BEGIN
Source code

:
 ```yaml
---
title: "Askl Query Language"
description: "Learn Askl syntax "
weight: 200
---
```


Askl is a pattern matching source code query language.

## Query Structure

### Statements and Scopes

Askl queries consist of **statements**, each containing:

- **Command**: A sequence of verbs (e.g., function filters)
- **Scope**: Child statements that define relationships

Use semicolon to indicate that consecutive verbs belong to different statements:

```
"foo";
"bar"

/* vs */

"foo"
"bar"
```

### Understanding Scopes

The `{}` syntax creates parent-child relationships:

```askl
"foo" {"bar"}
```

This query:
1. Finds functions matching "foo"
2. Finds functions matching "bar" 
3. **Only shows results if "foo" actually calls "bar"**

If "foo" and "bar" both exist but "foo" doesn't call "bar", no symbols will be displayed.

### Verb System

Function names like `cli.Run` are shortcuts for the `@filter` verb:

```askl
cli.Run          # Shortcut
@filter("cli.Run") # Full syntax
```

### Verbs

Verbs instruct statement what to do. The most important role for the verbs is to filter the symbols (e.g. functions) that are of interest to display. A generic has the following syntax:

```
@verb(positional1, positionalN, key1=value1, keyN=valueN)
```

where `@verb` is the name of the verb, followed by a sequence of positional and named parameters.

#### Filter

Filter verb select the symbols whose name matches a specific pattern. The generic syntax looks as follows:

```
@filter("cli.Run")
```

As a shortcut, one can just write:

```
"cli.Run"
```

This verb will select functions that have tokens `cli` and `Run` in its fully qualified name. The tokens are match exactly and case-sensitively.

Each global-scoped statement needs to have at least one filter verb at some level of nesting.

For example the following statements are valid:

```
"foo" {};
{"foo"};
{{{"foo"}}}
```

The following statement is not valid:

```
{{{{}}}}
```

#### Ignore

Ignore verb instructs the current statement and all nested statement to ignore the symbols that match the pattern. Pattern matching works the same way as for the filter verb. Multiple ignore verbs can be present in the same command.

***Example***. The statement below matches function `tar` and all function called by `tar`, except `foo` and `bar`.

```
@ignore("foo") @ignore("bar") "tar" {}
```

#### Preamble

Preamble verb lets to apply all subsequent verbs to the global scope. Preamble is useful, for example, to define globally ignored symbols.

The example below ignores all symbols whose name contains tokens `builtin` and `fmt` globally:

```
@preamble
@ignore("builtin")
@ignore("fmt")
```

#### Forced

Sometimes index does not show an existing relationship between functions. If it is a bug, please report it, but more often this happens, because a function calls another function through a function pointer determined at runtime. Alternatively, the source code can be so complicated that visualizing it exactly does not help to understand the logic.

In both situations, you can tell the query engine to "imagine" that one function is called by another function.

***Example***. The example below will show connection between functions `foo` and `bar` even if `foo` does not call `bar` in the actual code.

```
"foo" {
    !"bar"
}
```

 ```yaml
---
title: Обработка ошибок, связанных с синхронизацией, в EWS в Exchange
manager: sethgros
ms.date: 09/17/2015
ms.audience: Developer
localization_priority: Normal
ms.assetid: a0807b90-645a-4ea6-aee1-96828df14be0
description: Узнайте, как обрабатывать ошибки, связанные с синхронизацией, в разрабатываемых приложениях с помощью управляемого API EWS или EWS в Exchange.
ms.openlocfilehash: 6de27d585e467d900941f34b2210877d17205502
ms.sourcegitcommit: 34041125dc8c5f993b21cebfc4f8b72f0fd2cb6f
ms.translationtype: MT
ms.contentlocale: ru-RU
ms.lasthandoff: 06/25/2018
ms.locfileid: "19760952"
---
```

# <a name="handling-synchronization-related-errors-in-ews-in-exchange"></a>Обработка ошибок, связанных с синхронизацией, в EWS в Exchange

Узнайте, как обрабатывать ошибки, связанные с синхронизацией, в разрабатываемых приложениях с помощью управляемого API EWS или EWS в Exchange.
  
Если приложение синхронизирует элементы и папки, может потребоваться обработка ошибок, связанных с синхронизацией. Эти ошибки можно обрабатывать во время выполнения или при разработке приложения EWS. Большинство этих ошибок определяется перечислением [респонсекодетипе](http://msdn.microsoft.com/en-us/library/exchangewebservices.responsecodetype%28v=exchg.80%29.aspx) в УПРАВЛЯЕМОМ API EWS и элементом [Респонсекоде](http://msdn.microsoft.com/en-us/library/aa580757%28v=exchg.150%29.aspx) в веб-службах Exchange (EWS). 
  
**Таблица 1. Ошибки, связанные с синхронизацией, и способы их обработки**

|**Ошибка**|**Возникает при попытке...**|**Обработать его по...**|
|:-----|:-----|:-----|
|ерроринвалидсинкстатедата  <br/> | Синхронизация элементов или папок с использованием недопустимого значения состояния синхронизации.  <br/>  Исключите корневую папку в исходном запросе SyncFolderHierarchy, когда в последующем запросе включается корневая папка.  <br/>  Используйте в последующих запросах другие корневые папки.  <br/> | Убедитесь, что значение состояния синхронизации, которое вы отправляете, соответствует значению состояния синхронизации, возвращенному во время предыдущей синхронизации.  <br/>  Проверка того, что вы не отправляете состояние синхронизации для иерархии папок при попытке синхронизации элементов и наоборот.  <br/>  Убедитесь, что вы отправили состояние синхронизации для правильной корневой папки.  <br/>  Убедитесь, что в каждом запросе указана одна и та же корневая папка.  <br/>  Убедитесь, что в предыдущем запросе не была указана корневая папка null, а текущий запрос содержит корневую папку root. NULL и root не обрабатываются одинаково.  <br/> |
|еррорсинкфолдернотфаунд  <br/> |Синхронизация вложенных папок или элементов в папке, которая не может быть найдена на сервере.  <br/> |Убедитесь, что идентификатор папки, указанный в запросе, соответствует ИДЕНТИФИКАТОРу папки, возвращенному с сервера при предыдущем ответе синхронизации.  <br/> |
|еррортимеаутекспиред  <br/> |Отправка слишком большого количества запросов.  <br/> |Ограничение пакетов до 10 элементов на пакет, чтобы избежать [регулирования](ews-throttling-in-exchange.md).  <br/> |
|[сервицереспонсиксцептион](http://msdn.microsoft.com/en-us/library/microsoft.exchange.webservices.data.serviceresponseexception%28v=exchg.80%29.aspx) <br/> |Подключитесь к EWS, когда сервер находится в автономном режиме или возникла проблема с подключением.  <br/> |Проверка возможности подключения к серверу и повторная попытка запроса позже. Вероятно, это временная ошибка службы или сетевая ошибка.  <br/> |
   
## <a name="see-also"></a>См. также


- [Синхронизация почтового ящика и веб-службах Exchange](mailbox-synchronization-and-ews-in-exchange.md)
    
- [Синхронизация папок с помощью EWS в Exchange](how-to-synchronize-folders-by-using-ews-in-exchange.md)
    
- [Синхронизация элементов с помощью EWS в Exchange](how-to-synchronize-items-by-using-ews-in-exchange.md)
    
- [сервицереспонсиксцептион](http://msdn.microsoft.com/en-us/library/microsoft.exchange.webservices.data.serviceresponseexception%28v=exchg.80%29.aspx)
END
▸ **TASK TO CARRY OUT**
Extract every line containing the string "whose" from the data above.

▸ **SOLUTION TO THE PROBLEM**
Filter verb select the symbols whose name matches a specific pattern. The generic syntax looks as follows:
The example below ignores all symbols whose name contains tokens `builtin` and `fmt` globally:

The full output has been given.